:: Work order ::
All of the data that follows should be written out exactly.

:: Source texts of formatted documents ::
- - -
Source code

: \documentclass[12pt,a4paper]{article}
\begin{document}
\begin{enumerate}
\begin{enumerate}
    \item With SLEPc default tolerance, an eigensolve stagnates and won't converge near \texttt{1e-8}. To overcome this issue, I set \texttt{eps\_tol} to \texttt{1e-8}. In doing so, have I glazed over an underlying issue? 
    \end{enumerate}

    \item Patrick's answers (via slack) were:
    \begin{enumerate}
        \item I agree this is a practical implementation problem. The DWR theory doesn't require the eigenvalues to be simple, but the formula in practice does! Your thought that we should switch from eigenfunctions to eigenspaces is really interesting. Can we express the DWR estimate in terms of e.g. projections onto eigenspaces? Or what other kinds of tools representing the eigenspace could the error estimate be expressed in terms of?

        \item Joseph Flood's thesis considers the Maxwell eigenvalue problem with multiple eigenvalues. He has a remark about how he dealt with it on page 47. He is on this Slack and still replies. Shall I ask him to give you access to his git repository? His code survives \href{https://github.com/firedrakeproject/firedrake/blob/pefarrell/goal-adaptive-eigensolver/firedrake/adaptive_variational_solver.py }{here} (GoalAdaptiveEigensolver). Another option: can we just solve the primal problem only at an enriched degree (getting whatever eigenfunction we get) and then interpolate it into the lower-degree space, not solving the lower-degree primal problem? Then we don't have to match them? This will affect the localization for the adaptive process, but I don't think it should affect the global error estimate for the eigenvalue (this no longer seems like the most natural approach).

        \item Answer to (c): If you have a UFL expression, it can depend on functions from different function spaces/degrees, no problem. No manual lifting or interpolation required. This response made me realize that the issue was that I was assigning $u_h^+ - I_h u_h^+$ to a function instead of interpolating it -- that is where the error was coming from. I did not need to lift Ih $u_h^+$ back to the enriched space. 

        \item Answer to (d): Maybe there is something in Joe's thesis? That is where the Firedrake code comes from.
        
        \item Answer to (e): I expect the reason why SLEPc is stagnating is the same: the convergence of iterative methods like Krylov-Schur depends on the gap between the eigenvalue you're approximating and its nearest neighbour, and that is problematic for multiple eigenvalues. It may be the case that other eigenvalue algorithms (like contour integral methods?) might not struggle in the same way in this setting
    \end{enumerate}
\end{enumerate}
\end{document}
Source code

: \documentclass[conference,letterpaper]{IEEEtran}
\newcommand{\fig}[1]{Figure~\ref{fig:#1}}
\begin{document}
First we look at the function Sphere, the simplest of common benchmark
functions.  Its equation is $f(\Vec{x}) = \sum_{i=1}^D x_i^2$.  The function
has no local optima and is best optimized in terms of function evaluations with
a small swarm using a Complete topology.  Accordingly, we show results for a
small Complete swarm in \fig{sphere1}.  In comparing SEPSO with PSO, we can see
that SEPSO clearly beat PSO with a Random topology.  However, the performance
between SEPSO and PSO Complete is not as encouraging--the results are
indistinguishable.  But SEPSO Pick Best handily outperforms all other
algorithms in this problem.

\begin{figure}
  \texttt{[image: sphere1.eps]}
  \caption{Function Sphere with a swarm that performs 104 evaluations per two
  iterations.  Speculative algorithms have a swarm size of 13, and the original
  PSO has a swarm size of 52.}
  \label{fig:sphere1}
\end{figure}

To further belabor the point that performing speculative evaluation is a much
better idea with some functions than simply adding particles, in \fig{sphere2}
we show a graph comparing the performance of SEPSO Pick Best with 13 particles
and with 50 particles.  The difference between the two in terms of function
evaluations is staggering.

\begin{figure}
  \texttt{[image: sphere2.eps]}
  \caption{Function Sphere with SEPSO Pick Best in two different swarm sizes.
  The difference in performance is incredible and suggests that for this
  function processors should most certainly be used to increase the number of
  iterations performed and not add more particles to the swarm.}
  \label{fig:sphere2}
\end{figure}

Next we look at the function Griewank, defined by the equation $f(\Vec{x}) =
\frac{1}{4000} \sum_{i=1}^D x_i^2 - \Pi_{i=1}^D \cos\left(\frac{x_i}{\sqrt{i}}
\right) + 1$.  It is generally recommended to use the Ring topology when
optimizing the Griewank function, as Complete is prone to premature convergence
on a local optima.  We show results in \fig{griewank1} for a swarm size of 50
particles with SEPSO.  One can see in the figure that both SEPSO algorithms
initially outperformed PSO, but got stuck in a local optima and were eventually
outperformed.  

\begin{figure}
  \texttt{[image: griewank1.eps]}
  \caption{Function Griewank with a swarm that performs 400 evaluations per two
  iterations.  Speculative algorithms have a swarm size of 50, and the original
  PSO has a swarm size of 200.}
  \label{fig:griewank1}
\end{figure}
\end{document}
- - -
:: Response below ::
Source code

: \documentclass[12pt,a4paper]{article}
\begin{document}
\begin{enumerate}
\begin{enumerate}
    \item With SLEPc default tolerance, an eigensolve stagnates and won't converge near \texttt{1e-8}. To overcome this issue, I set \texttt{eps\_tol} to \texttt{1e-8}. In doing so, have I glazed over an underlying issue? 
    \end{enumerate}

    \item Patrick's answers (via slack) were:
    \begin{enumerate}
        \item I agree this is a practical implementation problem. The DWR theory doesn't require the eigenvalues to be simple, but the formula in practice does! Your thought that we should switch from eigenfunctions to eigenspaces is really interesting. Can we express the DWR estimate in terms of e.g. projections onto eigenspaces? Or what other kinds of tools representing the eigenspace could the error estimate be expressed in terms of?

        \item Joseph Flood's thesis considers the Maxwell eigenvalue problem with multiple eigenvalues. He has a remark about how he dealt with it on page 47. He is on this Slack and still replies. Shall I ask him to give you access to his git repository? His code survives \href{https://github.com/firedrakeproject/firedrake/blob/pefarrell/goal-adaptive-eigensolver/firedrake/adaptive_variational_solver.py }{here} (GoalAdaptiveEigensolver). Another option: can we just solve the primal problem only at an enriched degree (getting whatever eigenfunction we get) and then interpolate it into the lower-degree space, not solving the lower-degree primal problem? Then we don't have to match them? This will affect the localization for the adaptive process, but I don't think it should affect the global error estimate for the eigenvalue (this no longer seems like the most natural approach).

        \item Answer to (c): If you have a UFL expression, it can depend on functions from different function spaces/degrees, no problem. No manual lifting or interpolation required. This response made me realize that the issue was that I was assigning $u_h^+ - I_h u_h^+$ to a function instead of interpolating it -- that is where the error was coming from. I did not need to lift Ih $u_h^+$ back to the enriched space. 

        \item Answer to (d): Maybe there is something in Joe's thesis? That is where the Firedrake code comes from.
        
        \item Answer to (e): I expect the reason why SLEPc is stagnating is the same: the convergence of iterative methods like Krylov-Schur depends on the gap between the eigenvalue you're approximating and its nearest neighbour, and that is problematic for multiple eigenvalues. It may be the case that other eigenvalue algorithms (like contour integral methods?) might not struggle in the same way in this setting
    \end{enumerate}
\end{enumerate}
\end{document}
Source code

: \documentclass[conference,letterpaper]{IEEEtran}
\newcommand{\fig}[1]{Figure~\ref{fig:#1}}
\begin{document}
First we look at the function Sphere, the simplest of common benchmark
functions.  Its equation is $f(\Vec{x}) = \sum_{i=1}^D x_i^2$.  The function
has no local optima and is best optimized in terms of function evaluations with
a small swarm using a Complete topology.  Accordingly, we show results for a
small Complete swarm in \fig{sphere1}.  In comparing SEPSO with PSO, we can see
that SEPSO clearly beat PSO with a Random topology.  However, the performance
between SEPSO and PSO Complete is not as encouraging--the results are
indistinguishable.  But SEPSO Pick Best handily outperforms all other
algorithms in this problem.

\begin{figure}
  \texttt{[image: sphere1.eps]}
  \caption{Function Sphere with a swarm that performs 104 evaluations per two
  iterations.  Speculative algorithms have a swarm size of 13, and the original
  PSO has a swarm size of 52.}
  \label{fig:sphere1}
\end{figure}

To further belabor the point that performing speculative evaluation is a much
better idea with some functions than simply adding particles, in \fig{sphere2}
we show a graph comparing the performance of SEPSO Pick Best with 13 particles
and with 50 particles.  The difference between the two in terms of function
evaluations is staggering.

\begin{figure}
  \texttt{[image: sphere2.eps]}
  \caption{Function Sphere with SEPSO Pick Best in two different swarm sizes.
  The difference in performance is incredible and suggests that for this
  function processors should most certainly be used to increase the number of
  iterations performed and not add more particles to the swarm.}
  \label{fig:sphere2}
\end{figure}

Next we look at the function Griewank, defined by the equation $f(\Vec{x}) =
\frac{1}{4000} \sum_{i=1}^D x_i^2 - \Pi_{i=1}^D \cos\left(\frac{x_i}{\sqrt{i}}
\right) + 1$.  It is generally recommended to use the Ring topology when
optimizing the Griewank function, as Complete is prone to premature convergence
on a local optima.  We show results in \fig{griewank1} for a swarm size of 50
particles with SEPSO.  One can see in the figure that both SEPSO algorithms
initially outperformed PSO, but got stuck in a local optima and were eventually
outperformed.  

\begin{figure}
  \texttt{[image: griewank1.eps]}
  \caption{Function Griewank with a swarm that performs 400 evaluations per two
  iterations.  Speculative algorithms have a swarm size of 50, and the original
  PSO has a swarm size of 200.}
  \label{fig:griewank1}
\end{figure}
\end{document}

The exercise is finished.